Written by: Josh Appelbaum, Andre Nemec & Evan Daugherty

(based on the TEENAGE MUTANT NINJA TURTLES comics by Peter Laird & Kevin Eastman)

Starring: Megan Fox, Will Arnett, William Fichtner, Alan Ritchson, Noel Fisher, Johnny Knoxville, Jeremy Howard, Tony Shalhoub, Tohoru Masamune & Whoopi Goldberg

When a trailer for this TMNT reboot arrived, shit hit the fan from everybody who grew up with the original giant talking turtle cartoon. I was never a fan of the TEENAGE MUTANT NINJA TURTLES and as a result, I don’t have the nostalgic factor for them that most do. I still didn’t think that this glossy reboot looked good enough to see on the big-screen back in August and most people (fans and non-fans) were anticipating TMNT to tank at the box office. In a surprising turn of events, the film wound up grossing almost half a billion worldwide and is currently spawning a sequel (due in August 2016). Seeing as I’m indifferent to the franchise and going into this as my first full TURTLES movie, I was hoping for something fun at the very least. The new TMNT may have been a box office success, but is far from a success in quality.

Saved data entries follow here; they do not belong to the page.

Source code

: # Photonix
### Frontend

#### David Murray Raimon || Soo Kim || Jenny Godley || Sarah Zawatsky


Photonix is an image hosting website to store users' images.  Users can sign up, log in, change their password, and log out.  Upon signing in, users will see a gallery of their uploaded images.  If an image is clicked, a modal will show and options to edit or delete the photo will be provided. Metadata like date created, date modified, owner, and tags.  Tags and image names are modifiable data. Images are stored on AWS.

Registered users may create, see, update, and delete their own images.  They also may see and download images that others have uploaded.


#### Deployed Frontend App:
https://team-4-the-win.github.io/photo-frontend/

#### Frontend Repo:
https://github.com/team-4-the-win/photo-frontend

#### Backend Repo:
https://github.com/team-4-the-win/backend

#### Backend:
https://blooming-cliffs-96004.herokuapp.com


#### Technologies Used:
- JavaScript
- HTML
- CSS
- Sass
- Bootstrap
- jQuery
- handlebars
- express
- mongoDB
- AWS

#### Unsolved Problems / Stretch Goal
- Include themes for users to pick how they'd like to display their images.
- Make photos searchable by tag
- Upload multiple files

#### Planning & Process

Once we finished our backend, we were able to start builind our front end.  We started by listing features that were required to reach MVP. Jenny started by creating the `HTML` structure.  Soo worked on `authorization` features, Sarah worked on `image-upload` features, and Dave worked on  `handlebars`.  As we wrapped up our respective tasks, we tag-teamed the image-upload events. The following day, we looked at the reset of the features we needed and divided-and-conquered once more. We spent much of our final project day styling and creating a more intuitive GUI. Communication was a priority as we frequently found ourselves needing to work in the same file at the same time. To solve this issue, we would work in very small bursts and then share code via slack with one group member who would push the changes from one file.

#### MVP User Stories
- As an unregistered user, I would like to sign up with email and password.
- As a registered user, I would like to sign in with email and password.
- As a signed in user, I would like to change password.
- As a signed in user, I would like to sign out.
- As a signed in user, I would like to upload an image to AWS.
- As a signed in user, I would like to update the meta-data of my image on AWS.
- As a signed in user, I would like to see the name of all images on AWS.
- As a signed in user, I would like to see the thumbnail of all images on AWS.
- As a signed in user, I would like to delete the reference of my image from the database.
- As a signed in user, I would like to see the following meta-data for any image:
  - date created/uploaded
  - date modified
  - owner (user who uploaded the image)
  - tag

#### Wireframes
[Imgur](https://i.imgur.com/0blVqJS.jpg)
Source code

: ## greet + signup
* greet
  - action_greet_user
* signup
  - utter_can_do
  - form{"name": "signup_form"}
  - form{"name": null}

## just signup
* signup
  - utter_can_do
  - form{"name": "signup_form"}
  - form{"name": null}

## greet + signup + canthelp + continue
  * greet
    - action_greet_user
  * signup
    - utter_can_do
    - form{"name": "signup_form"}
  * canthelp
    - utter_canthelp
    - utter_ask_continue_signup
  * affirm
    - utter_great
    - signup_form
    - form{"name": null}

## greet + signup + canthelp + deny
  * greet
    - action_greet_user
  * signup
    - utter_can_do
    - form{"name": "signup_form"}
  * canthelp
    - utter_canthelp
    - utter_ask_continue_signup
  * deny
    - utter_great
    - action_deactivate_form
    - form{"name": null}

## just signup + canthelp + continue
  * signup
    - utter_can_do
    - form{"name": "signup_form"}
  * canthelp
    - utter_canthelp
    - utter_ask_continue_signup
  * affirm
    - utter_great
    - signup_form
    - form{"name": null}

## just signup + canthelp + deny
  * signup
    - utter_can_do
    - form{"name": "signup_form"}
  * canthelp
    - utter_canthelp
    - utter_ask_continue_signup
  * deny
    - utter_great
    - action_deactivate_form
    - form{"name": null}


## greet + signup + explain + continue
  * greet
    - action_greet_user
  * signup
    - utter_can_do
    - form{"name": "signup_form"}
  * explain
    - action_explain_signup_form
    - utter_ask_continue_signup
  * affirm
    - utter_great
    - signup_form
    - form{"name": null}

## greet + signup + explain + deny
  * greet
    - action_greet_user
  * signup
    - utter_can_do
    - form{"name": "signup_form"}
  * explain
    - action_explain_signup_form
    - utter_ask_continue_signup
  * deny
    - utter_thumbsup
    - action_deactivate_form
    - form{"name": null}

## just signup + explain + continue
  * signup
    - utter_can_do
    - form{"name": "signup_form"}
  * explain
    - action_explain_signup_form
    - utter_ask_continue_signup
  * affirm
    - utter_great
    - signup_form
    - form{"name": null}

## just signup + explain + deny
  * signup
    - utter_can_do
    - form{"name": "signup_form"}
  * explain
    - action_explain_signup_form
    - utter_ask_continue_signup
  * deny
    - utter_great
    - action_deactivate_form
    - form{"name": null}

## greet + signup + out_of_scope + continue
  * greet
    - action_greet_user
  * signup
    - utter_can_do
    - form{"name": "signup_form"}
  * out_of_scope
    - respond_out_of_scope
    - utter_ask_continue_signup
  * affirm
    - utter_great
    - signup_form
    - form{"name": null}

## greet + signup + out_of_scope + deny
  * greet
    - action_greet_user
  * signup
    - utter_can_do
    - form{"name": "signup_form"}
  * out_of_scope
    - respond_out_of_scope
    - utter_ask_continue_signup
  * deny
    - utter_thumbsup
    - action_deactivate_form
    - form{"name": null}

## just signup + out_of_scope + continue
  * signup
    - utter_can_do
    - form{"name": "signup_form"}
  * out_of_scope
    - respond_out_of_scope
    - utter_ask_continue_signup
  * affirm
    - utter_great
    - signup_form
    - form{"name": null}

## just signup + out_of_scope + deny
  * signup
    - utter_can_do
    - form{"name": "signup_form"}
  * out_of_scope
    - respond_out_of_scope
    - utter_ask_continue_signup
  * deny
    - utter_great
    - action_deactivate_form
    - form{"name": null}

TEENAGE MUTANT NINJA TURTLES, Leonardo (voice: Johnny Knoxville), 2014. ph: ILM/©Paramount

The place is New York. Crime is at an all-time high due to the sinister Foot Clan wreaking havoc on innocent citizens. April O’Neal is a reporter investigating Foot Clan activities in order to score a bigger story than the fluff that she’s usually saddled with. After a damsel in distress encounter, April stumbles across four unlikely vigilantes. They’re turtles, who also happen to also be mutants, ninjas and teenagers. However, knowledge of the turtles’ existence has caused the leader of the Foot Clan, Shredder, to enact a deadly plan that could mean the destruction of the entire city. It’s up to April, her cameraman sidekick, four ninja turtles, and Master Splinter, a karate-trained sewer rat and the turtles’ father, to save the day!

TEENAGE MUTANT NINJA TURTLES, from left: William Fichtner, Megan Fox, 2014. ph: David

Michael Bay has a producer credit on TMNT, but didn’t direct it. He may as well have. The frantically edited action, by-the-numbers storyline, and bombastic overuse of certain techniques suggests that Bay had more than just a producer’s role in the making of this movie. The action is almost dizzying at times because it can’t focus on one single shot for more than 10 seconds. You’ve likely seen this plot play out many times before and not necessarily in films that feature giant talking turtles. What’s more laughable is the use of clichés and plot revelations that aren’t given enough time to sink in before the movie rushes on with its formulaic story. No character development is given, so there’s no reason to feel anything for anyone (though some performers are better than others). Then there’s the trademark lens flares, explosions and pointless slow-motion that seems as if either Michael Bay was backseat directing on the set or that Jonathan Liebesman was trying to emulate Bay.

TEENAGE MUTANT NINJA TURTLES, from left: Michelangelo, Raphael, Leonardo, Donatello, on set, 2014.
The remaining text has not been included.